The full listing, written out exactly and without images, is the expected result.
═══ Dataset entries ═══
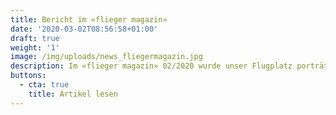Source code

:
 ```yaml
---
title: Bericht im «flieger magazin»
date: '2020-03-02T08:56:58+01:00'
draft: true
weight: '1'
image: /img/uploads/news_fliegermagazin.jpg
description: Im «flieger magazin» 02/2020 wurde unser Flugplatz porträtriert.
buttons:
  - cta: true
    title: Artikel lesen
---
```



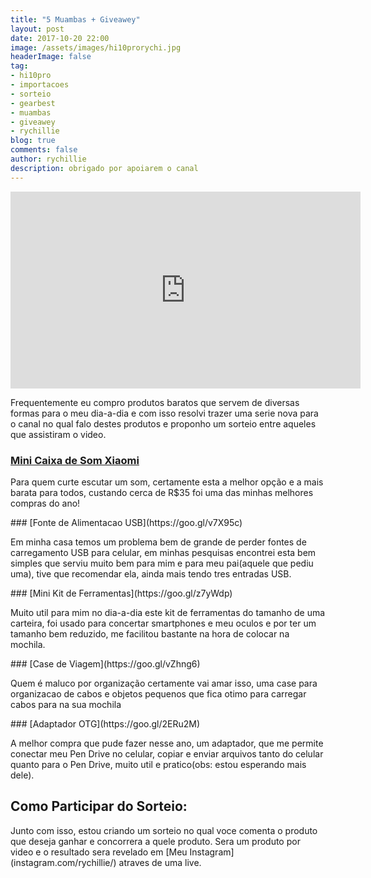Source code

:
 ```yaml
---
title: "5 Muambas + Giveawey"
layout: post
date: 2017-10-20 22:00
image: /assets/images/hi10prorychi.jpg
headerImage: false
tag:
- hi10pro
- importacoes
- sorteio
- gearbest
- muambas
- giveawey
- rychillie
blog: true
comments: false
author: rychillie
description: obrigado por apoiarem o canal
---
```

<script async src="//pagead2.googlesyndication.com/pagead/js/adsbygoogle.js"></script>
<!-- Anuncio Blog Rychillie -->
<ins class="adsbygoogle"
     style="display:block"
     data-ad-client="ca-pub-7837358846130941"
     data-ad-slot="9265933715"
     data-ad-format="auto"></ins>
<script>
(adsbygoogle = window.adsbygoogle || []).push({});
</script>

<iframe width="560" height="315" src="https://www.youtube.com/embed/KHavZPaC2xE" frameborder="0" allowfullscreen></iframe>

<p>Frequentemente eu compro produtos baratos que servem de diversas formas para o meu dia-a-dia e com isso resolvi trazer uma serie nova para o canal no qual falo destes produtos e proponho um sorteio entre aqueles que assistiram o video.</p>

### [Mini Caixa de Som Xiaomi](https://goo.gl/uAC9nD)
<p>Para quem curte escutar um som, certamente esta a melhor opção e a mais barata para todos, custando cerca de R$35 foi uma das minhas melhores compras do ano!</p>
### [Fonte de Alimentacao USB](https://goo.gl/v7X95c)
<p>Em minha casa temos um problema bem de grande de perder fontes de carregamento USB para celular, em minhas pesquisas encontrei esta bem simples que serviu muito bem para mim e para meu pai(aquele que pediu uma), tive que recomendar ela, ainda mais tendo tres entradas USB.</p>
### [Mini Kit de Ferramentas](https://goo.gl/z7yWdp)
<p>Muito util para mim no dia-a-dia este kit de ferramentas do tamanho de uma carteira, foi usado para concertar smartphones e meu oculos e por ter um tamanho bem reduzido, me facilitou bastante na hora de colocar na mochila.</p>
### [Case de Viagem](https://goo.gl/vZhng6)
<p>Quem é maluco por organização certamente vai amar isso, uma case para organizacao de cabos e objetos pequenos que fica otimo para carregar cabos para na sua mochila</p>
### [Adaptador OTG](https://goo.gl/2ERu2M)
<p>A melhor compra que pude fazer nesse ano, um adaptador, que me permite conectar meu Pen Drive no celular, copiar e enviar arquivos tanto do celular quanto para o Pen Drive, muito util e pratico(obs: estou esperando mais dele).</p>


## Como Participar do Sorteio:
<p>Junto com isso, estou criando um sorteio no qual voce comenta o produto que deseja ganhar e concorrera a quele produto. Sera um produto por video e o resultado sera revelado em [Meu Instagram](instagram.com/rychillie/) atraves de uma live.
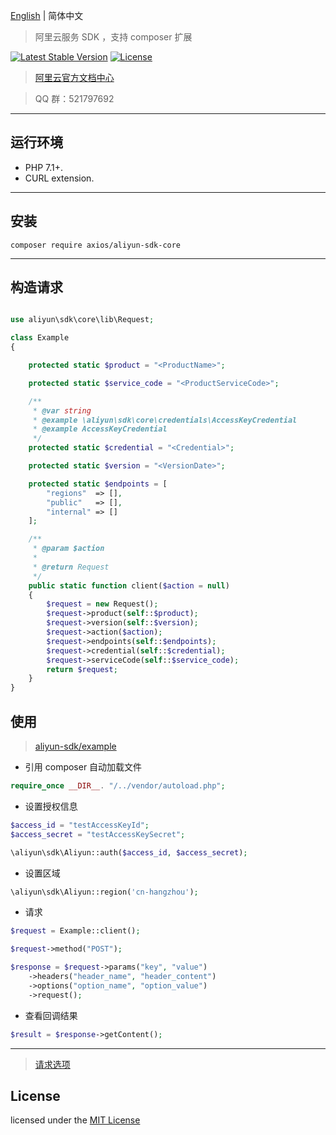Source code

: [English](./REAME.md) | 简体中文

> 阿里云服务 SDK ，支持 composer 扩展

[![Latest Stable Version](https://poser.pugx.org/axios/aliyun-sdk/v/stable)](https://packagist.org/packages/axios/aliyun-sdk)
[![License](https://poser.pugx.org/axios/aliyun-sdk/license)](https://packagist.org/packages/axios/aliyun-sdk)

> [阿里云官方文档中心](https://help.aliyun.com/)

> QQ 群：521797692

---

## 运行环境
- PHP 7.1+.
- CURL extension.

---

## 安装
```shell
composer require axios/aliyun-sdk-core
```

---

## 构造请求


```php

use aliyun\sdk\core\lib\Request;

class Example
{

    protected static $product = "<ProductName>";

    protected static $service_code = "<ProductServiceCode>";

    /**
     * @var string
     * @example \aliyun\sdk\core\credentials\AccessKeyCredential
     * @example AccessKeyCredential
     */
    protected static $credential = "<Credential>";

    protected static $version = "<VersionDate>";

    protected static $endpoints = [
        "regions"  => [],
        "public"   => [],
        "internal" => []
    ];

    /**
     * @param $action
     *
     * @return Request
     */
    public static function client($action = null)
    {
        $request = new Request();
        $request->product(self::$product);
        $request->version(self::$version);
        $request->action($action);
        $request->endpoints(self::$endpoints);
        $request->credential(self::$credential);
        $request->serviceCode(self::$service_code);
        return $request;
    }
}

```

## 使用

  > [aliyun-sdk/example](https://github.com/AxiosCros/aliyun-sdk/tree/master/example)

* 引用 composer 自动加载文件

```php
require_once __DIR__. "/../vendor/autoload.php";
```

* 设置授权信息

```php
$access_id = "testAccessKeyId";
$access_secret = "testAccessKeySecret";

\aliyun\sdk\Aliyun::auth($access_id, $access_secret);
```

* 设置区域

```php
\aliyun\sdk\Aliyun::region('cn-hangzhou');
```

* 请求

```php
$request = Example::client();

$request->method("POST");

$response = $request->params("key", "value")
    ->headers("header_name", "header_content")
    ->options("option_name", "option_value")
    ->request();
```

* 查看回调结果

```php
$result = $response->getContent();
```

---



> [请求选项](https://guzzle-cn.readthedocs.io/zh_CN/latest/request-options.html)


## License
licensed under the [MIT License](https://github.com/AxiosCros/aliyun-sdk-core/blob/master/LICENSE)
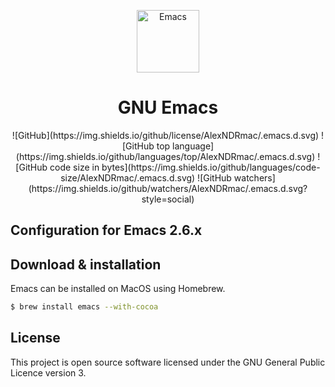 <p align="center">
    <img src="https://www.gnu.org/software/emacs/images/emacs.png" width=100px height=100px alt="Emacs"/>
</p>
<h1 align="center">GNU Emacs</h1>

<p align="center">
![GitHub](https://img.shields.io/github/license/AlexNDRmac/.emacs.d.svg)
![GitHub top language](https://img.shields.io/github/languages/top/AlexNDRmac/.emacs.d.svg)
![GitHub code size in bytes](https://img.shields.io/github/languages/code-size/AlexNDRmac/.emacs.d.svg)
![GitHub watchers](https://img.shields.io/github/watchers/AlexNDRmac/.emacs.d.svg?style=social)
</p>

## Configuration for Emacs 2.6.x

Download & installation
-----------------------

Emacs can be installed on MacOS using Homebrew.
```bash
$ brew install emacs --with-cocoa
```

License
-------

This project is open source software licensed under the GNU General Public Licence version 3.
═══
__Exercise result__
Source code

:
 ```yaml
---
title: Bericht im «flieger magazin»
date: '2020-03-02T08:56:58+01:00'
draft: true
weight: '1'
image: /img/uploads/news_fliegermagazin.jpg
description: Im «flieger magazin» 02/2020 wurde unser Flugplatz porträtriert.
buttons:
  - cta: true
    title: Artikel lesen
---
```



Source code

:
 ```yaml
---
title: "5 Muambas + Giveawey"
layout: post
date: 2017-10-20 22:00
image: /assets/images/hi10prorychi.jpg
headerImage: false
tag:
- hi10pro
- importacoes
- sorteio
- gearbest
- muambas
- giveawey
- rychillie
blog: true
comments: false
author: rychillie
description: obrigado por apoiarem o canal
---
```

<script async src="//pagead2.googlesyndication.com/pagead/js/adsbygoogle.js"></script>
<!-- Anuncio Blog Rychillie -->
<ins class="adsbygoogle"
     style="display:block"
     data-ad-client="ca-pub-7837358846130941"
     data-ad-slot="9265933715"
     data-ad-format="auto"></ins>
<script>
(adsbygoogle = window.adsbygoogle || []).push({});
</script>

<iframe width="560" height="315" src="https://www.youtube.com/embed/KHavZPaC2xE" frameborder="0" allowfullscreen></iframe>

<p>Frequentemente eu compro produtos baratos que servem de diversas formas para o meu dia-a-dia e com isso resolvi trazer uma serie nova para o canal no qual falo destes produtos e proponho um sorteio entre aqueles que assistiram o video.</p>

### [Mini Caixa de Som Xiaomi](https://goo.gl/uAC9nD)
<p>Para quem curte escutar um som, certamente esta a melhor opção e a mais barata para todos, custando cerca de R$35 foi uma das minhas melhores compras do ano!</p>
### [Fonte de Alimentacao USB](https://goo.gl/v7X95c)
<p>Em minha casa temos um problema bem de grande de perder fontes de carregamento USB para celular, em minhas pesquisas encontrei esta bem simples que serviu muito bem para mim e para meu pai(aquele que pediu uma), tive que recomendar ela, ainda mais tendo tres entradas USB.</p>
### [Mini Kit de Ferramentas](https://goo.gl/z7yWdp)
<p>Muito util para mim no dia-a-dia este kit de ferramentas do tamanho de uma carteira, foi usado para concertar smartphones e meu oculos e por ter um tamanho bem reduzido, me facilitou bastante na hora de colocar na mochila.</p>
### [Case de Viagem](https://goo.gl/vZhng6)
<p>Quem é maluco por organização certamente vai amar isso, uma case para organizacao de cabos e objetos pequenos que fica otimo para carregar cabos para na sua mochila</p>
### [Adaptador OTG](https://goo.gl/2ERu2M)
<p>A melhor compra que pude fazer nesse ano, um adaptador, que me permite conectar meu Pen Drive no celular, copiar e enviar arquivos tanto do celular quanto para o Pen Drive, muito util e pratico(obs: estou esperando mais dele).</p>


## Como Participar do Sorteio:
<p>Junto com isso, estou criando um sorteio no qual voce comenta o produto que deseja ganhar e concorrera a quele produto. Sera um produto por video e o resultado sera revelado em [Meu Instagram](instagram.com/rychillie/) atraves de uma live.
Source code

: [English](./REAME.md) | 简体中文

> 阿里云服务 SDK ，支持 composer 扩展

[![Latest Stable Version](https://poser.pugx.org/axios/aliyun-sdk/v/stable)](https://packagist.org/packages/axios/aliyun-sdk)
[![License](https://poser.pugx.org/axios/aliyun-sdk/license)](https://packagist.org/packages/axios/aliyun-sdk)

> [阿里云官方文档中心](https://help.aliyun.com/)

> QQ 群：521797692

---

## 运行环境
- PHP 7.1+.
- CURL extension.

---

## 安装
```shell
composer require axios/aliyun-sdk-core
```

---

## 构造请求


```php

use aliyun\sdk\core\lib\Request;

class Example
{

    protected static $product = "<ProductName>";

    protected static $service_code = "<ProductServiceCode>";

    /**
     * @var string
     * @example \aliyun\sdk\core\credentials\AccessKeyCredential
     * @example AccessKeyCredential
     */
    protected static $credential = "<Credential>";

    protected static $version = "<VersionDate>";

    protected static $endpoints = [
        "regions"  => [],
        "public"   => [],
        "internal" => []
    ];

    /**
     * @param $action
     *
     * @return Request
     */
    public static function client($action = null)
    {
        $request = new Request();
        $request->product(self::$product);
        $request->version(self::$version);
        $request->action($action);
        $request->endpoints(self::$endpoints);
        $request->credential(self::$credential);
        $request->serviceCode(self::$service_code);
        return $request;
    }
}

```

## 使用

  > [aliyun-sdk/example](https://github.com/AxiosCros/aliyun-sdk/tree/master/example)

* 引用 composer 自动加载文件

```php
require_once __DIR__. "/../vendor/autoload.php";
```

* 设置授权信息

```php
$access_id = "testAccessKeyId";
$access_secret = "testAccessKeySecret";

\aliyun\sdk\Aliyun::auth($access_id, $access_secret);
```

* 设置区域

```php
\aliyun\sdk\Aliyun::region('cn-hangzhou');
```

* 请求

```php
$request = Example::client();

$request->method("POST");

$response = $request->params("key", "value")
    ->headers("header_name", "header_content")
    ->options("option_name", "option_value")
    ->request();
```

* 查看回调结果

```php
$result = $response->getContent();
```

---



> [请求选项](https://guzzle-cn.readthedocs.io/zh_CN/latest/request-options.html)


## License
licensed under the [MIT License](https://github.com/AxiosCros/aliyun-sdk-core/blob/master/LICENSE)
 <p align="center">
    <img src="https://www.gnu.org/software/emacs/images/emacs.png" width=100px height=100px alt="Emacs"/>
</p>
<h1 align="center">GNU Emacs</h1>

<p align="center">
![GitHub](https://img.shields.io/github/license/AlexNDRmac/.emacs.d.svg)
![GitHub top language](https://img.shields.io/github/languages/top/AlexNDRmac/.emacs.d.svg)
![GitHub code size in bytes](https://img.shields.io/github/languages/code-size/AlexNDRmac/.emacs.d.svg)
![GitHub watchers](https://img.shields.io/github/watchers/AlexNDRmac/.emacs.d.svg?style=social)
</p>

## Configuration for Emacs 2.6.x

Download & installation
-----------------------

Emacs can be installed on MacOS using Homebrew.
```bash
$ brew install emacs --with-cocoa
```

License
-------

This project is open source software licensed under the GNU General Public Licence version 3.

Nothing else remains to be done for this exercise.